Davies suggests CSC should also be willing to reflect on what happened, explain why it happened, learn from what happened and make the necessary changes. "This Trudeau government has made a commitment to implementing the recommendations from the inquest into the death of Ashley Smith. The jury called for greater independent oversight of CSC. That would be a good starting point.

"Transparency in any institution is a good thing. It increases public confidence in the system. The current system of secrecy make people suspicious, which is not helpful to anyone."

Davies says the "CSC is concerned about safety and security of their institutions. That is obviously a very important objective.
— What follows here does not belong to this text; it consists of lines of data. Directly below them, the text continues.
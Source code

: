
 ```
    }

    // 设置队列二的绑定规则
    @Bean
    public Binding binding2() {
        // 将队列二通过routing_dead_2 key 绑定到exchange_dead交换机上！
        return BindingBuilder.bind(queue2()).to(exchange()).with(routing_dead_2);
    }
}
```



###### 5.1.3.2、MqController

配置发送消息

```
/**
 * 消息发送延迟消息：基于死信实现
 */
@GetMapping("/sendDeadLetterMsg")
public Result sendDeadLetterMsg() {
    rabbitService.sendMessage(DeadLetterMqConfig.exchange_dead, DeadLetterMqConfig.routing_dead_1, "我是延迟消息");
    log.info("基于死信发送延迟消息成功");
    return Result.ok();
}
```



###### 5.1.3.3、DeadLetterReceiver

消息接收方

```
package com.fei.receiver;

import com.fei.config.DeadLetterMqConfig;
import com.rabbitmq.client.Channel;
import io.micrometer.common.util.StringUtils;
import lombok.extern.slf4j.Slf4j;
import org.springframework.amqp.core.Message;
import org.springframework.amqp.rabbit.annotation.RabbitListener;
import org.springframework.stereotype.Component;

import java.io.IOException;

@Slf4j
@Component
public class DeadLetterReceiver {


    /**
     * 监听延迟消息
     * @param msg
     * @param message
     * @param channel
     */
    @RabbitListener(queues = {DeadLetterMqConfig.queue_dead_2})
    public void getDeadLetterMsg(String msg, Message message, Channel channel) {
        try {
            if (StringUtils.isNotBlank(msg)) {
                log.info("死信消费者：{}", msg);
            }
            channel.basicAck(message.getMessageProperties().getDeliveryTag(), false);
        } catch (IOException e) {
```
But CSC falls back on 'security concerns' and 'privacy concerns' as a way to avoid public scrutiny of their treatment of those in their custody."
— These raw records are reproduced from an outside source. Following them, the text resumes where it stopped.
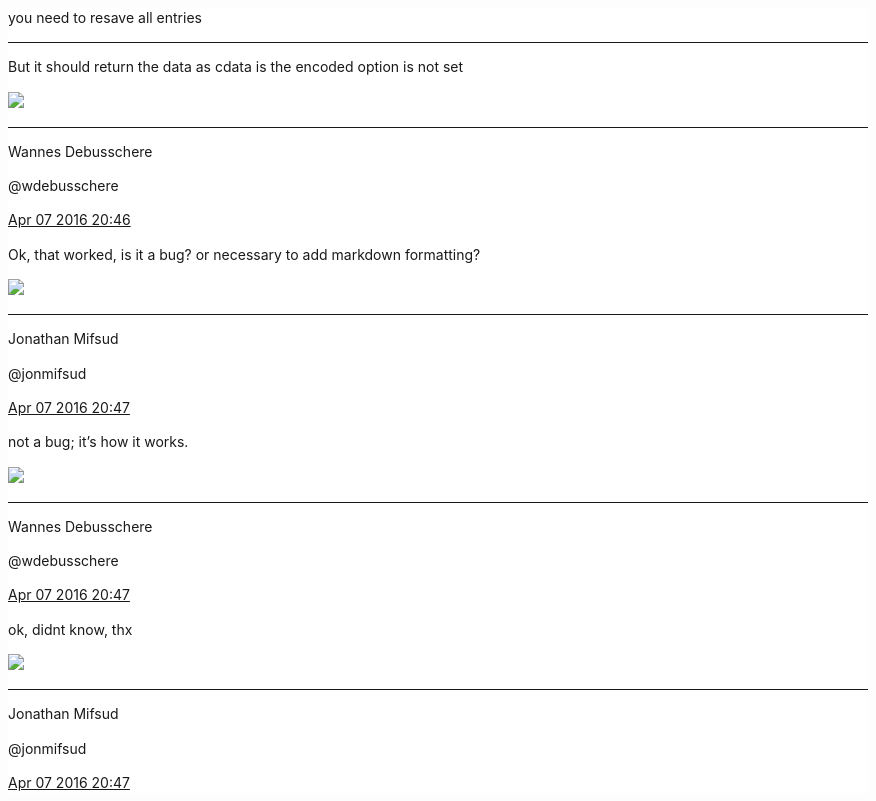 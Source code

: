 you need to resave all entries

__ __

But it should return the data as cdata is the encoded option is not set

![](https://avatars1.githubusercontent.com/u/4136426?v=3&s=30)

__ __

Wannes Debusschere

@wdebusschere

[Apr 07 2016
20:46](https://gitter.im/symphonycms/symphony-2?at=5706c72af55f5c717feb1e8b ""
)

Ok, that worked, is it a bug? or necessary to add markdown formatting?

![](https://avatars1.githubusercontent.com/u/859775?v=3&s=30)

__ __

Jonathan Mifsud

@jonmifsud

[Apr 07 2016
20:47](https://gitter.im/symphonycms/symphony-2?at=5706c749c65c9a6f7f27b1ee ""
)

not a bug; it’s how it works.

![](https://avatars1.githubusercontent.com/u/4136426?v=3&s=30)

__ __

Wannes Debusschere

@wdebusschere

[Apr 07 2016
20:47](https://gitter.im/symphonycms/symphony-2?at=5706c756f55f5c717feb1e9d ""
)

ok, didnt know, thx

![](https://avatars1.githubusercontent.com/u/859775?v=3&s=30)

__ __

Jonathan Mifsud

@jonmifsud

[Apr 07 2016
20:47](https://gitter.im/symphonycms/symphony-2?at=5706c7592a2f4d427612886d ""
)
She tells AdvocateDaily.com that in terms of privacy and access to information laws she thinks "CSC relies too often on generic concerns about security and privacy to avoid disclosing information. The default position seems to be disclosing any information about a death in custody will compromise security of the institution and the privacy of someone involved. The presumption should be full disclosure. There needs to be a much more rigorous process for excising information from CSC reports. 

"Edits should be carefully scrutinized to make sure they are within the meaning and spirit of the law," says Davies.

Further, Davies says she agrees with the recommendations, although she worries "that many of them require both a policy change and a culture change in CSC. The former is easy. The later is very difficult.  

"Having said that, creating a policy that requires disclosure of relevant information to the families is crucial as set out in the study's recommendations. As well, the recommendation that all investigative reports be presumptively disclosed in their entirety is also important. Despite the importance of these recommendations, they will only have a positive effect if CSC embraces their purpose. Otherwise, they will squabble over what information is 'relevant' and what isn't."

Davies adds that under the current culture, the CSC interpretation of “relevant” will likely be quite narrow. Similarly, they will come up with all sorts of circumstances in which the presumption of disclosure can be rebutted in favour of redactions and withholding information.

"Creating a family liaison position is a good idea. However, it has to be someone who has the mandate to assist family members. If it just adds another layer of bureaucracy for families to navigate, it will add to the frustrations people are already experiencing. Whatever process/policy is developed, it must focus on getting information out of the institutions, not keeping information in," says Davies.
Strickland-Murphy, the 23-year-old twin brother of a young woman who died in the federal women's prison in Truro, N.S., says it's distressing and disheartening for families to be stonewalled on what happened to their relatives.

His sister Camille Strickland-Murphy died at the Nova Institution for Women on July 28, 2015 while serving a three-year sentence for attempted robbery of a pharmacy. Her family said in the obituary that the 22-year-old woman, who was treated for mental illness, took her own life.

``I think that we have the right to that information and if there's anything being hidden or done incorrectly we should know about it,'' he said in a telephone interview from St. John's, N.L.

``Not knowing is terrible. You always fill in the worst in your head and it leaves an open wound that you don't know what happened.''

It is unclear if Strickland-Murphy's death is among those included in Sapers' study. The deaths examined originally included four suicides, three deaths by natural causes and one serious bodily injury, with one family dropping out of the study as it was being carried out.